To prospectively evaluate preliminary results of the Discovery Elbow System (DES) used for acute distal humerus fractures and posttraumatic conditions. We analyzed 24 patients (9 men and 15 women), with a mean age of 69 years (range, 45-89 y). Ten had comminuted distal humerus fractures (group I), and 14 had severe post-traumatic arthritis, chronic instability, or nonunion (group II). Clinical and radiographic evaluations were performed. The preoperative (group II) and postoperative (both groups) evaluations were assessed with the Mayo Elbow Performance Score and Mayo Elbow Performance Index, the Quick Disabilities of the Arm, Shoulder, and Hand score, and the modified American Shoulder and Elbow Surgeons score.

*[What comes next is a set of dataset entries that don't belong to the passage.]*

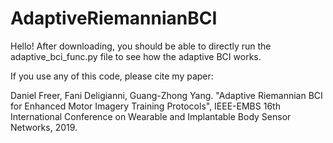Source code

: # AdaptiveRiemannianBCI

Hello! After downloading, you should be able to directly run the adaptive_bci_func.py file to see how the adaptive BCI works.

If you use any of this code, please cite my paper:

Daniel Freer, Fani Deligianni, Guang-Zhong Yang. "Adaptive Riemannian BCI for Enhanced Motor Imagery Training Protocols", IEEE-EMBS 16th International Conference on Wearable and Implantable Body Sensor Networks, 2019.
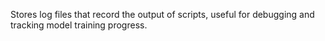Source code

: Stores log files that record the output of scripts, useful for debugging and tracking model training progress.

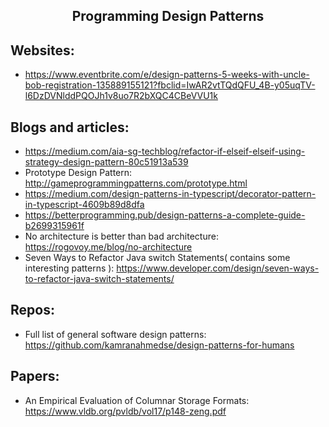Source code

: <h2 align="center">Programming Design Patterns</h2>

## Websites:

- https://www.eventbrite.com/e/design-patterns-5-weeks-with-uncle-bob-registration-135889155121?fbclid=IwAR2vtTQdQFU_4B-y05uqTV-l6DzDVNlddPQOJh1v8uo7R2bXQC4CBeVVU1k

## Blogs and articles:

- https://medium.com/aia-sg-techblog/refactor-if-elseif-elseif-using-strategy-design-pattern-80c51913a539
- Prototype Design Pattern: http://gameprogrammingpatterns.com/prototype.html
- https://medium.com/design-patterns-in-typescript/decorator-pattern-in-typescript-4609b89d8dfa
- https://betterprogramming.pub/design-patterns-a-complete-guide-b2699315961f
- No architecture is better than bad architecture: https://rogovoy.me/blog/no-architecture
- Seven Ways to Refactor Java switch Statements( contains some interesting patterns ): https://www.developer.com/design/seven-ways-to-refactor-java-switch-statements/

## Repos:

- Full list of general software design patterns: https://github.com/kamranahmedse/design-patterns-for-humans

## Papers:

- An Empirical Evaluation of Columnar Storage Formats: https://www.vldb.org/pvldb/vol17/p148-zeng.pdf
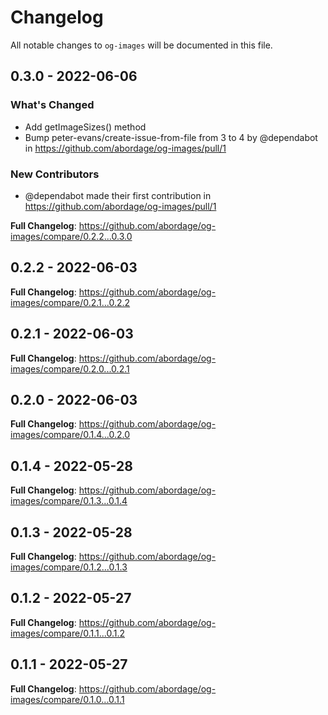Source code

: # Changelog

All notable changes to `og-images` will be documented in this file.

## 0.3.0 - 2022-06-06

### What's Changed

- Add getImageSizes() method
- Bump peter-evans/create-issue-from-file from 3 to 4 by @dependabot in https://github.com/abordage/og-images/pull/1

### New Contributors

- @dependabot made their first contribution in https://github.com/abordage/og-images/pull/1

**Full Changelog**: https://github.com/abordage/og-images/compare/0.2.2...0.3.0

## 0.2.2 - 2022-06-03

**Full Changelog**: https://github.com/abordage/og-images/compare/0.2.1...0.2.2

## 0.2.1 - 2022-06-03

**Full Changelog**: https://github.com/abordage/og-images/compare/0.2.0...0.2.1

## 0.2.0 - 2022-06-03

**Full Changelog**: https://github.com/abordage/og-images/compare/0.1.4...0.2.0

## 0.1.4 - 2022-05-28

**Full Changelog**: https://github.com/abordage/og-images/compare/0.1.3...0.1.4

## 0.1.3 - 2022-05-28

**Full Changelog**: https://github.com/abordage/og-images/compare/0.1.2...0.1.3

## 0.1.2 - 2022-05-27

**Full Changelog**: https://github.com/abordage/og-images/compare/0.1.1...0.1.2

## 0.1.1 - 2022-05-27

**Full Changelog**: https://github.com/abordage/og-images/compare/0.1.0...0.1.1
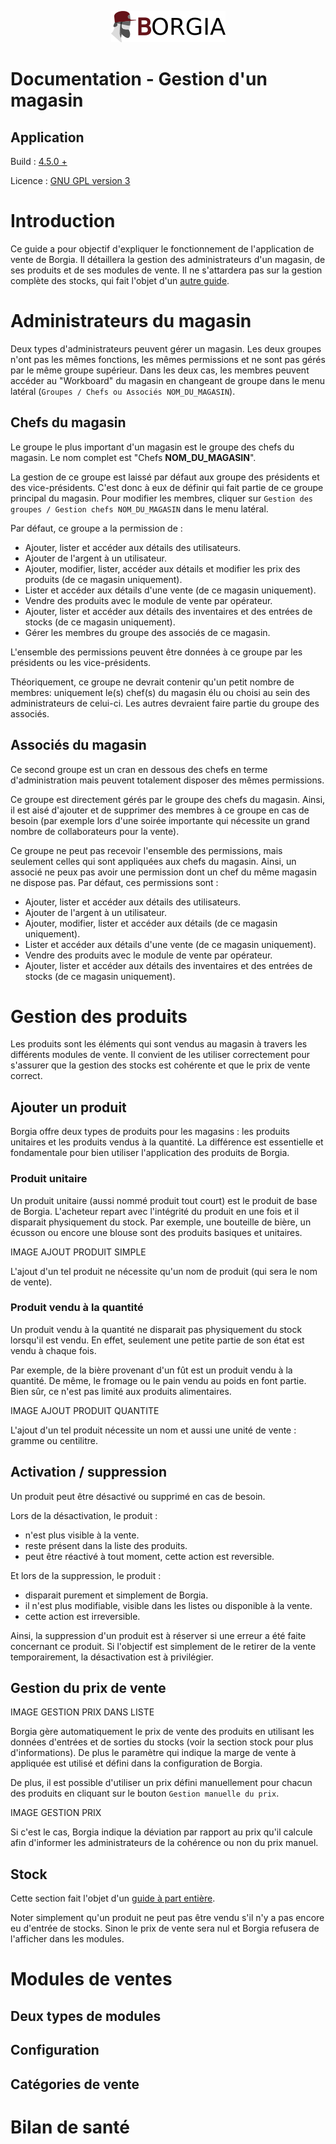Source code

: <p align="center">
   <img src="./img/borgia-logo-light.png" />
</p>

# Documentation - Gestion d'un magasin

## Application

Build : [4.5.0 + ](https://github.com/borgia-app/Borgia/releases/tag/4.5.0)

Licence : [GNU GPL version 3](./license.txt)

# Introduction

Ce guide a pour objectif d'expliquer le fonctionnement de l'application de vente de Borgia.
Il détaillera la gestion des administrateurs d'un magasin, de ses produits et de ses modules de vente. Il ne s'attardera pas sur la gestion complète des stocks, qui fait l'objet d'un [autre guide](./stocks.md).

# Administrateurs du magasin

Deux types d'administrateurs peuvent gérer un magasin. Les deux groupes n'ont pas les mêmes fonctions, les mêmes permissions et ne sont pas gérés par le même groupe supérieur. Dans les deux cas, les membres peuvent accéder au "Workboard" du magasin en changeant de groupe dans le menu latéral (`Groupes / Chefs ou Associés NOM_DU_MAGASIN`).

## Chefs du magasin

Le groupe le plus important d'un magasin est le groupe des chefs du magasin. Le nom complet est "Chefs **NOM_DU_MAGASIN**".

La gestion de ce groupe est laissé par défaut aux groupe des présidents et des vice-présidents. C'est donc à eux de définir qui fait partie de ce groupe principal du magasin. Pour modifier les membres, cliquer sur `Gestion des groupes / Gestion chefs NOM_DU_MAGASIN` dans le menu latéral.

Par défaut, ce groupe a la permission de :

* Ajouter, lister et accéder aux détails des utilisateurs.
* Ajouter de l'argent à un utilisateur.
* Ajouter, modifier, lister, accéder aux détails et modifier les prix des produits (de ce magasin uniquement).
* Lister et accéder aux détails d'une vente (de ce magasin uniquement).
* Vendre des produits avec le module de vente par opérateur.
* Ajouter, lister et accéder aux détails des inventaires et des entrées de stocks (de ce magasin uniquement).
* Gérer les membres du groupe des associés de ce magasin.

L'ensemble des permissions peuvent être données à ce groupe par les présidents ou les vice-présidents.

Théoriquement, ce groupe ne devrait contenir qu'un petit nombre de membres: uniquement le(s) chef(s) du magasin élu ou choisi au sein des administrateurs de celui-ci. Les autres devraient faire partie du groupe des associés.

## Associés du magasin

Ce second groupe est un cran en dessous des chefs en terme d'administration mais peuvent totalement disposer des mêmes permissions.

Ce groupe est directement gérés par le groupe des chefs du magasin. Ainsi, il est aisé d'ajouter et de supprimer des membres à ce groupe en cas de besoin (par exemple lors d'une soirée importante qui nécessite un grand nombre de collaborateurs pour la vente).

Ce groupe ne peut pas recevoir l'ensemble des permissions, mais seulement celles qui sont appliquées aux chefs du magasin. Ainsi, un associé ne peux pas avoir une permission dont un chef du même magasin ne dispose pas. Par défaut, ces permissions sont :

* Ajouter, lister et accéder aux détails des utilisateurs.
* Ajouter de l'argent à un utilisateur.
* Ajouter, modifier, lister et accéder aux détails (de ce magasin uniquement).
* Lister et accéder aux détails d'une vente (de ce magasin uniquement).
* Vendre des produits avec le module de vente par opérateur.
* Ajouter, lister et accéder aux détails des inventaires et des entrées de stocks (de ce magasin uniquement).

# Gestion des produits

Les produits sont les éléments qui sont vendus au magasin à travers les différents modules de vente. Il convient de les utiliser correctement pour s'assurer que la gestion des stocks est cohérente et que le prix de vente correct.

## Ajouter un produit

Borgia offre deux types de produits pour les magasins : les produits unitaires et les produits vendus à la quantité. La différence est essentielle et fondamentale pour bien utiliser l'application des produits de Borgia.

### Produit unitaire

Un produit unitaire (aussi nommé produit tout court) est le produit de base de Borgia. L'acheteur repart avec l'intégrité du produit en une fois et il disparait physiquement du stock. Par exemple, une bouteille de bière, un écusson ou encore une blouse sont des produits basiques et unitaires.

IMAGE AJOUT PRODUIT SIMPLE

L'ajout d'un tel produit ne nécessite qu'un nom de produit (qui sera le nom de vente).

### Produit vendu à la quantité

Un produit vendu à la quantité ne disparait pas physiquement du stock lorsqu'il est vendu. En effet, seulement une petite partie de son état est vendu à chaque fois.

Par exemple, de la bière provenant d'un fût est un produit vendu à la quantité. De même, le fromage ou le pain vendu au poids en font partie. Bien sûr, ce n'est pas limité aux produits alimentaires.

IMAGE AJOUT PRODUIT QUANTITE

L'ajout d'un tel produit nécessite un nom et aussi une unité de vente : gramme ou centilitre.

## Activation / suppression

Un produit peut être désactivé ou supprimé en cas de besoin.

Lors de la désactivation, le produit :
* n'est plus visible à la vente.
* reste présent dans la liste des produits.
* peut être réactivé à tout moment, cette action est reversible.

Et lors de la suppression, le produit :
* disparait purement et simplement de Borgia.
* il n'est plus modifiable, visible dans les listes ou disponible à la vente.
* cette action est irreversible.

Ainsi, la suppression d'un produit est à réserver si une erreur a été faite concernant ce produit. Si l'objectif est simplement de le retirer de la vente temporairement, la désactivation est à privilégier.

## Gestion du prix de vente

IMAGE GESTION PRIX DANS LISTE

Borgia gère automatiquement le prix de vente des produits en utilisant les données d'entrées et de sorties du stocks (voir la section stock pour plus d'informations). De plus le paramètre qui indique la marge de vente à appliquée est utilisé et défini dans la configuration de Borgia.

De plus, il est possible d'utiliser un prix défini manuellement pour chacun des produits en cliquant sur le bouton `Gestion manuelle du prix`.

IMAGE GESTION PRIX

Si c'est le cas, Borgia indique la déviation par rapport au prix qu'il calcule afin d'informer les administrateurs de la cohérence ou non du prix manuel.

## Stock

Cette section fait l'objet d'un [guide à part entière](./stocks.md).

Noter simplement qu'un produit ne peut pas être vendu s'il n'y a pas encore eu d'entrée de stocks. Sinon le prix de vente sera nul et Borgia refusera de l'afficher dans les modules.

# Modules de ventes

## Deux types de modules

## Configuration

## Catégories de vente

# Bilan de santé
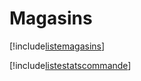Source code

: # Magasins

[!include[listemagasins](magasins.listemagasins.autogen.md)]

[!include[listestatscommande](magasins.listestatscommande.autogen.md)]










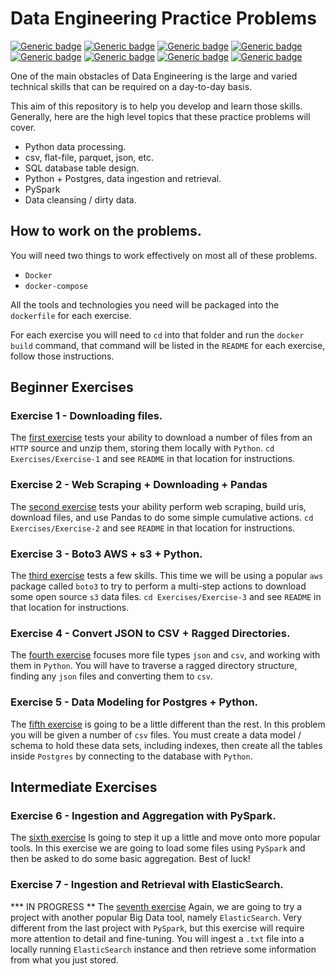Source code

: # Data Engineering Practice Problems

[![Generic badge](https://img.shields.io/badge/Python-3.6-blue.svg)](https://www.python.org/)
[![Generic badge](https://img.shields.io/badge/pytest-6.2.5-blue.svg)](https://pytest.org/)
[![Generic badge](https://img.shields.io/badge/requests-2.27.1-blue.svg)](https://docs.python-requests.org/)
[![Generic badge](https://img.shields.io/badge/boto3-1.21.2-blue.svg)](https://boto3.readthedocs.io/)
[![Generic badge](https://img.shields.io/badge/pandas-1.1.5-blue.svg)](https://pandas.pydata.org/)
[![Generic badge](https://img.shields.io/badge/pyspark-3.2.0-blue.svg)](https://spark.apache.org/docs/latest/api/python/)
[![Generic badge](https://img.shields.io/badge/PostgreSQL-10.5-blue.svg)](https://www.postgresql.org/)
[![Generic badge](https://img.shields.io/badge/Docker-20.10.6-blue.svg)](https://www.docker.com/)


One of the main obstacles of Data Engineering is the large
and varied technical skills that can be required on a 
day-to-day basis.

This aim of this repository is to help you develop and 
learn those skills. Generally, here are the high level
topics that these practice problems will cover.

- Python data processing.
- csv, flat-file, parquet, json, etc.
- SQL database table design.
- Python + Postgres, data ingestion and retrieval.
- PySpark
- Data cleansing / dirty data.

## How to work on the problems.
You will need two things to work effectively on most all
of these problems. 
- `Docker`
- `docker-compose`

All the tools and technologies you need will be packaged
  into the `dockerfile` for each exercise.

For each exercise you will need to `cd` into that folder and
run the `docker build` command, that command will be listed in
the `README` for each exercise, follow those instructions.

## Beginner Exercises

### Exercise 1 - Downloading files.
The [first exercise](https://github.com/danielbeach/data-engineering-practice/tree/main/Exercises/Exercise-1) tests your ability to download a number of files
from an `HTTP` source and unzip them, storing them locally with `Python`.
`cd Exercises/Exercise-1` and see `README` in that location for instructions.

### Exercise 2 - Web Scraping + Downloading + Pandas
The [second exercise](https://github.com/danielbeach/data-engineering-practice/tree/main/Exercises/Exercise-2) 
tests your ability perform web scraping, build uris, download files, and use Pandas to
do some simple cumulative actions.
`cd Exercises/Exercise-2` and see `README` in that location for instructions.

### Exercise 3 - Boto3 AWS + s3 + Python.
The [third exercise](https://github.com/danielbeach/data-engineering-practice/tree/main/Exercises/Exercise-3) tests a few skills.
This time we  will be using a popular `aws` package called `boto3` to try to perform a multi-step
actions to download some open source `s3` data files.
`cd Exercises/Exercise-3` and see `README` in that location for instructions.

### Exercise 4 - Convert JSON to CSV + Ragged Directories.
The [fourth exercise](https://github.com/danielbeach/data-engineering-practice/tree/main/Exercises/Exercise-4) 
focuses more file types `json` and `csv`, and working with them in `Python`.
You will have to traverse a ragged directory structure, finding any `json` files
and converting them to `csv`.

### Exercise 5 - Data Modeling for Postgres + Python.
The [fifth exercise](https://github.com/danielbeach/data-engineering-practice/tree/main/Exercises/Exercise-5) 
is going to be a little different than the rest. In this problem you will be given a number of
`csv` files. You must create a data model / schema to hold these data sets, including indexes,
then create all the tables inside `Postgres` by connecting to the database with `Python`.


## Intermediate Exercises

### Exercise 6 - Ingestion and Aggregation with PySpark.
The [sixth exercise](https://github.com/danielbeach/data-engineering-practice/tree/main/Exercises/Exercise-6) 
Is going to step it up a little and move onto more popular tools. In this exercise we are going
to load some files using `PySpark` and then be asked to do some basic aggregation.
Best of luck!

### Exercise 7 - Ingestion and Retrieval with ElasticSearch.
*** IN PROGRESS **
The [seventh exercise](https://github.com/danielbeach/data-engineering-practice/tree/main/Exercises/Exercise-7) 
Again, we are going to try a project with another popular Big Data tool, namely 
`ElasticSearch`. Very different from the last project with `PySpark`, but this
exercise will require more attention to detail and fine-tuning. You will
ingest a `.txt` file into a locally running `ElasticSearch` instance and then
retrieve some information from what you just stored.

Patient satisfaction was evaluated on a 4-point scale. Mean follow-up was 41 months (range, 29-63 mo). At the last evaluation, average flexion, extension, pronation, and supination were 136°, 17°, 80°, and 83°, respectively. The average Mayo Elbow Performance Score, Quick Disabilities of the Arm, Shoulder, and Hand score, and the modified American Shoulder and Elbow Surgeons score were 96, 20, and 84, respectively, and without significant intergroup differences. According to the Mayo Elbow Performance Index, there were 20 excellent, 3 good, and 1 fair result. Twenty patients were very satisfied or satisfied with the outcome. A significant increase in the functional scores was observed in group II compared with preoperative results. Radiological evaluation showed 1 patient with progressive radiolucency and 1 with a nonprogressive radiolucency at the final follow-up. No mechanical failures were observed. Two transient ulnar neuropathies, 1 wound infection, and 1 epicondyle fracture were observed. The DES yielded promising 2- to 5-year results in the treatment of acute fractures and posttraumatic conditions regarding pain relief, functional improvement, and patient satisfaction, achieving excellent results in most cases. The DES may represent an effective linked-implant option for total elbow replacement in such patients. However, long-term studies are needed. Therapeutic IV.